I went to see a comedian I had never heard of until three weeks ago. But in Seoul, American entertainers are a rare occurrence and it seemed like a good idea to get some comedy after the past few six-day workweeks. I researched Tom Rhodes on the interwebs and found a documentary he had made over 15 years ago. He had long Robert Plant hair, black boots, and a 90’s attitude wandering through Vietnam 30 years after his father had left the country serving as a helicopter pilot in the war. The video was funny, poignant at times but always interesting. I saw how other white people deal with traveling through Asia. He just spoke English the whole time and never tried anything else. Soon, people were helping, feeding and laughing along with him. As an expat, I can sympathize with these feelings he has of looking for meaning in a place where ancient cultures mix with strange languages and food. He was chastised as not a real man because he wouldn’t drink snake blood and he acquiesced, asserting himself “not a real man if I won’t drink snake blood.”
Although Korean food is rarely that primal, I recognized the emotion of leaving your ego battered on the floor as you make passive comments about why you don’t want to eat that squirming live baby octopus or that pig intestine or that fermented stingray that smells like a 7th inning stadium urinal. He really seemed to have a concerned, inquisitive and meditative approach to travel. It is similar to the way I feel when moving about the world. There is something to learn from everyone and everything as you meander about a peculiar new city or town. I’m more apt to allow weird people into my life when traveling than into my current living area. I think it’s because I know I’m leaving, and that there is a finite amount of weirdness to be gathered from this person.
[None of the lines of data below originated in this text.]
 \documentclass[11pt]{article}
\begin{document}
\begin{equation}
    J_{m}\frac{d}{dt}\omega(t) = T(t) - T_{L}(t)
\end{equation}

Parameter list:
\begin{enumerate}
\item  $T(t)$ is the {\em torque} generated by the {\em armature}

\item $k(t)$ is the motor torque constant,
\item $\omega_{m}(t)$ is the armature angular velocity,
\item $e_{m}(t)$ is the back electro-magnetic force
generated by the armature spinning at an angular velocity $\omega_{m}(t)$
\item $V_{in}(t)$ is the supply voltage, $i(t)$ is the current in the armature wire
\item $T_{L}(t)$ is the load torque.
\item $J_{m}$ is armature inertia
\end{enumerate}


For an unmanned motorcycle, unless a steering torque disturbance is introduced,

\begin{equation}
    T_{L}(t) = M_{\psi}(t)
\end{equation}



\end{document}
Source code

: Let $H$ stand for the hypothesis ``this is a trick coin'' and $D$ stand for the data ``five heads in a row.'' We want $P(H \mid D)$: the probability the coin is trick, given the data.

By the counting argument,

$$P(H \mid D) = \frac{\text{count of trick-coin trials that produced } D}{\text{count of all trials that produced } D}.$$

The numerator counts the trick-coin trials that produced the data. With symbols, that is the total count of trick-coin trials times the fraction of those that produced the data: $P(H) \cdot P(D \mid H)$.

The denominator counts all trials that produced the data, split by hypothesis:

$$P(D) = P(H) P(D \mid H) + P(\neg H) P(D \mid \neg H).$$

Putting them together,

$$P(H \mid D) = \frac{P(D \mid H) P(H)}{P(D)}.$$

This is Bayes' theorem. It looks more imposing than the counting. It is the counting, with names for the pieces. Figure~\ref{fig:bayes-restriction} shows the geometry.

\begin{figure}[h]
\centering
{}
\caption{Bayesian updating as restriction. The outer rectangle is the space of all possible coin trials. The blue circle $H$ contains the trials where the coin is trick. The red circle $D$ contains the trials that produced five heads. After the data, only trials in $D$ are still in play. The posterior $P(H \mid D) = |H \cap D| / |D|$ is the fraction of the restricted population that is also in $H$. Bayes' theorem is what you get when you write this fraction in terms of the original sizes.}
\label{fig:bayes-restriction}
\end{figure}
The night of the show, I was playing Trivial Pursuit with my friend, Dave, and I saw the comedian, Tom, dressed in typical stand-up attire of jeans and black shirt sipping a beer across the bar. I approached him and asked him if he wanted to come play Trivial Pursuit with us, he appropriately said, “No, thanks,” and I proceeded to ask him about the Vietnam trip. We talked a little bit about travel, America, women, how Philadelphia is a brutal oddity of weird yet lovable people completely consumed by perennially losing sports teams, and how his home state of Florida is not really the East Coast and not really the South. He was easy to talk to, but due to my nervousness of meeting a polished celebrity with a knack for the hardest form of entertainment—stand-up—I fell into my standard blabbing.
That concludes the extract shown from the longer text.